SOURCE RECORDS:
---+---
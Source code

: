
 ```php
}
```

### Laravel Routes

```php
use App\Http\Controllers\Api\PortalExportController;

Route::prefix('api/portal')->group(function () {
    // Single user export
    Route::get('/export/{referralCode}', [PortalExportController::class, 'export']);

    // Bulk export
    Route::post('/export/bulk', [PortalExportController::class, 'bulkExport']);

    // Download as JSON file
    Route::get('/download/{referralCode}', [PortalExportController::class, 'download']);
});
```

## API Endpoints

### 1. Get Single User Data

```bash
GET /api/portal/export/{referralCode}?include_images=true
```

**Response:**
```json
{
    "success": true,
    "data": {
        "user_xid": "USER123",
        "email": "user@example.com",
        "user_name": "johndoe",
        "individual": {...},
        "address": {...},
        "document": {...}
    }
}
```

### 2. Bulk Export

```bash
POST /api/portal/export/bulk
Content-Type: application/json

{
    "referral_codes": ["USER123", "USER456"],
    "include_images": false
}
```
---+---
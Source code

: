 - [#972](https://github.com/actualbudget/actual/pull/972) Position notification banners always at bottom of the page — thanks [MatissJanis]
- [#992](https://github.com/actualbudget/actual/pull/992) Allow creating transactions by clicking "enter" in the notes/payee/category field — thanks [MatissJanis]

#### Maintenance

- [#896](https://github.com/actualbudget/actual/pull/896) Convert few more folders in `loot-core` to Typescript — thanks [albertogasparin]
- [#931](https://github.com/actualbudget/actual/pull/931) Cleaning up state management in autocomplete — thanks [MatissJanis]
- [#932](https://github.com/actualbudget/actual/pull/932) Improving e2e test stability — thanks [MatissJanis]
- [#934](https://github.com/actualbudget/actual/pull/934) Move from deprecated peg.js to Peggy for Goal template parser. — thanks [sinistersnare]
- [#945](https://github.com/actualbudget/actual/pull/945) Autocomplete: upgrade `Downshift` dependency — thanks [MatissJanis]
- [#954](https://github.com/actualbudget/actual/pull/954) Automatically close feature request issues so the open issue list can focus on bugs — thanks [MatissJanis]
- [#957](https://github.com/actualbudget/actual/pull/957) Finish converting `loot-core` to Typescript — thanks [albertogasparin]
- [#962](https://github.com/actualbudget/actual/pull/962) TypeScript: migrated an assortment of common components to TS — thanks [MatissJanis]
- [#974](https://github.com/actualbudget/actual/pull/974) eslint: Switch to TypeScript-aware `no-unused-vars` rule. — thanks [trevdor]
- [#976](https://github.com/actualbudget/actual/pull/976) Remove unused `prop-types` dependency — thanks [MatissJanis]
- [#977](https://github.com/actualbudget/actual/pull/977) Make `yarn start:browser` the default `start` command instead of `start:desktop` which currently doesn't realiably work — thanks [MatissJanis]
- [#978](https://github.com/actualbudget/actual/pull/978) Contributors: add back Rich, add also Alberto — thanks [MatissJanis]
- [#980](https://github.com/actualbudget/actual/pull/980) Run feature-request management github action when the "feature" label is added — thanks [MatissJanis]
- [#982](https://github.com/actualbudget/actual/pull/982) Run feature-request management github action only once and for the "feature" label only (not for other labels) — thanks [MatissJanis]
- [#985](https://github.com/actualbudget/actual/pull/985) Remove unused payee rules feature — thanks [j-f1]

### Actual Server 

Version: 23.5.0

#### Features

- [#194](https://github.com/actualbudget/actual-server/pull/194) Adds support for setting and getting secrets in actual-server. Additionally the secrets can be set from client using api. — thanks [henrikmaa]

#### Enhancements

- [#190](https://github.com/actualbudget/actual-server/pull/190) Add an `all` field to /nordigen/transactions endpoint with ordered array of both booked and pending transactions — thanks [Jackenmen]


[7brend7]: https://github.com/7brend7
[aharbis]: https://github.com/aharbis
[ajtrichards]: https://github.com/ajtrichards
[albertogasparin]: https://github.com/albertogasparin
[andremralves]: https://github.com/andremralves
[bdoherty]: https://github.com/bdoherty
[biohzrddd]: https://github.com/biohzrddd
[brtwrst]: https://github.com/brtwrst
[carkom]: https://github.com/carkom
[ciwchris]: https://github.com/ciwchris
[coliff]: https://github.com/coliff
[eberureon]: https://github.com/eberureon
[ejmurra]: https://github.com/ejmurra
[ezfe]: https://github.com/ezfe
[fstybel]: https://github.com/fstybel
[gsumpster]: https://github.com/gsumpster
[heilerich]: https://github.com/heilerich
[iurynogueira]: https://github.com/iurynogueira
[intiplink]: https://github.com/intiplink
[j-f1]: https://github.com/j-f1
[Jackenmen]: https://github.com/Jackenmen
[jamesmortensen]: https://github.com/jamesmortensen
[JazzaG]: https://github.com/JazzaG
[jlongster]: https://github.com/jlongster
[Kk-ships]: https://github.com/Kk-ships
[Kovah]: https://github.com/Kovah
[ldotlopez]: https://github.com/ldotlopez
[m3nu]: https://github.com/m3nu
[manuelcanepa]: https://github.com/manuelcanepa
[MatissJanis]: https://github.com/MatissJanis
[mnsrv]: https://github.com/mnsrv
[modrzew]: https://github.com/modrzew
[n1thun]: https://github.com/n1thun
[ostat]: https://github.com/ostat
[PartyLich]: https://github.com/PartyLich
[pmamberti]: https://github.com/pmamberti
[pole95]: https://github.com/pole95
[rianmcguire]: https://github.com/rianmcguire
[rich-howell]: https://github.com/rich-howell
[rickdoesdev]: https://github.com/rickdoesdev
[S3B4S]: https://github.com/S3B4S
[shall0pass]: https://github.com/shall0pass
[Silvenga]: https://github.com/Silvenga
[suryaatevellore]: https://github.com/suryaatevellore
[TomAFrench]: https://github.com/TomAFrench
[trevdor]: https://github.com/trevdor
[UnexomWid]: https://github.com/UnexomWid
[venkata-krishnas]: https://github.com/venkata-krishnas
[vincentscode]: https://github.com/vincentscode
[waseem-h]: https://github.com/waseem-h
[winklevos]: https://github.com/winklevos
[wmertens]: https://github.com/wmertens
---+---
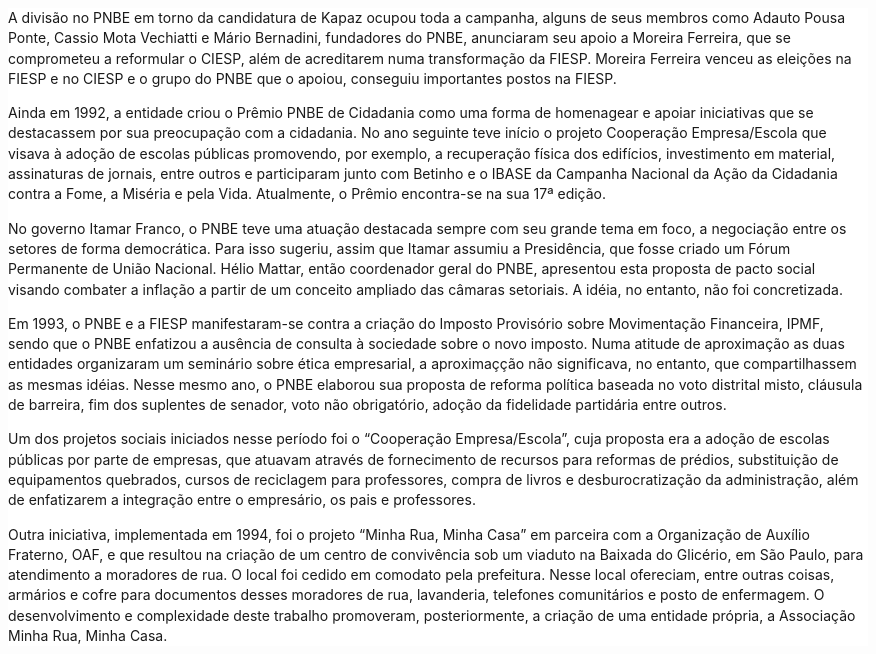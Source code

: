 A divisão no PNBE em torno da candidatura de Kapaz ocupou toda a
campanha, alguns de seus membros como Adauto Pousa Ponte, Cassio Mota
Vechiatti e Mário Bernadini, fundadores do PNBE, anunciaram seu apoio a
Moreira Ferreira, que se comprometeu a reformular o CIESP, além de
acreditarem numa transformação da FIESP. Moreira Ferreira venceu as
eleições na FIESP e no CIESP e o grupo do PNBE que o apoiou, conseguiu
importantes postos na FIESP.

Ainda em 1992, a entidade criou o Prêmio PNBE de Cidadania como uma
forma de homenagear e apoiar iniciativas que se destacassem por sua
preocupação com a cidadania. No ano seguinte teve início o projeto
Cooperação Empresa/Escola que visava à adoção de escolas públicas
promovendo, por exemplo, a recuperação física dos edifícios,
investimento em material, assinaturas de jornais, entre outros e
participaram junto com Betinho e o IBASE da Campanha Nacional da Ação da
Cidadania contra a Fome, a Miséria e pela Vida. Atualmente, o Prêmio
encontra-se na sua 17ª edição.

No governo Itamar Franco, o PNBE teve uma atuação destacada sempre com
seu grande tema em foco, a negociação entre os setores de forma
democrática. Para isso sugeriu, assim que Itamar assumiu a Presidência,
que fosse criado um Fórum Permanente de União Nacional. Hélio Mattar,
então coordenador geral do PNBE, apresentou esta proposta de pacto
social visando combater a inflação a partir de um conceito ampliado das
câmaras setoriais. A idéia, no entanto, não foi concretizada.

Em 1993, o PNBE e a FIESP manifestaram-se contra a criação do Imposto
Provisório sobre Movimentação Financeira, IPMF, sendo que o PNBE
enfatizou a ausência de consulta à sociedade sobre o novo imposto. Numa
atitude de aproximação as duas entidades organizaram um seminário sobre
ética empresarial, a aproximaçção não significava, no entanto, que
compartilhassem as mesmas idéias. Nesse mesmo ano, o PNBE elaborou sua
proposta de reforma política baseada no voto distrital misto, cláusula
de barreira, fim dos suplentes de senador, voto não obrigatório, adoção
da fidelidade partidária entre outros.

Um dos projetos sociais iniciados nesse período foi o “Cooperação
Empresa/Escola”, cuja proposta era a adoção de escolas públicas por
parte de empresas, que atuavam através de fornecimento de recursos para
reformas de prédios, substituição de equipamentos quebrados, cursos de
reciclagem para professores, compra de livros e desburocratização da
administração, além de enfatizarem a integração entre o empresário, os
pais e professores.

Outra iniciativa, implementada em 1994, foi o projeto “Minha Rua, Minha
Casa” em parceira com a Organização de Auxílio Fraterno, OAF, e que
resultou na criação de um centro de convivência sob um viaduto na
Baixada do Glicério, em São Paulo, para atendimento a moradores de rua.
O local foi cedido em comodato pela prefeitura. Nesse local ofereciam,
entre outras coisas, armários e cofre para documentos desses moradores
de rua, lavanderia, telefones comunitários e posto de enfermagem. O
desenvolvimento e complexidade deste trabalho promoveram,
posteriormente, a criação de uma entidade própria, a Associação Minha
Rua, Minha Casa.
---+---
DIRECTIONS FOR THIS TASK: Looking at the entries above, can you reproduce exactly the lines from the one that holds "[winklevos]: https://github.com/winklevos" through the one that holds "[wmertens]: https://github.com/wmertens", and only those?

WRITTEN REPLY:
[winklevos]: https://github.com/winklevos
[wmertens]: https://github.com/wmertens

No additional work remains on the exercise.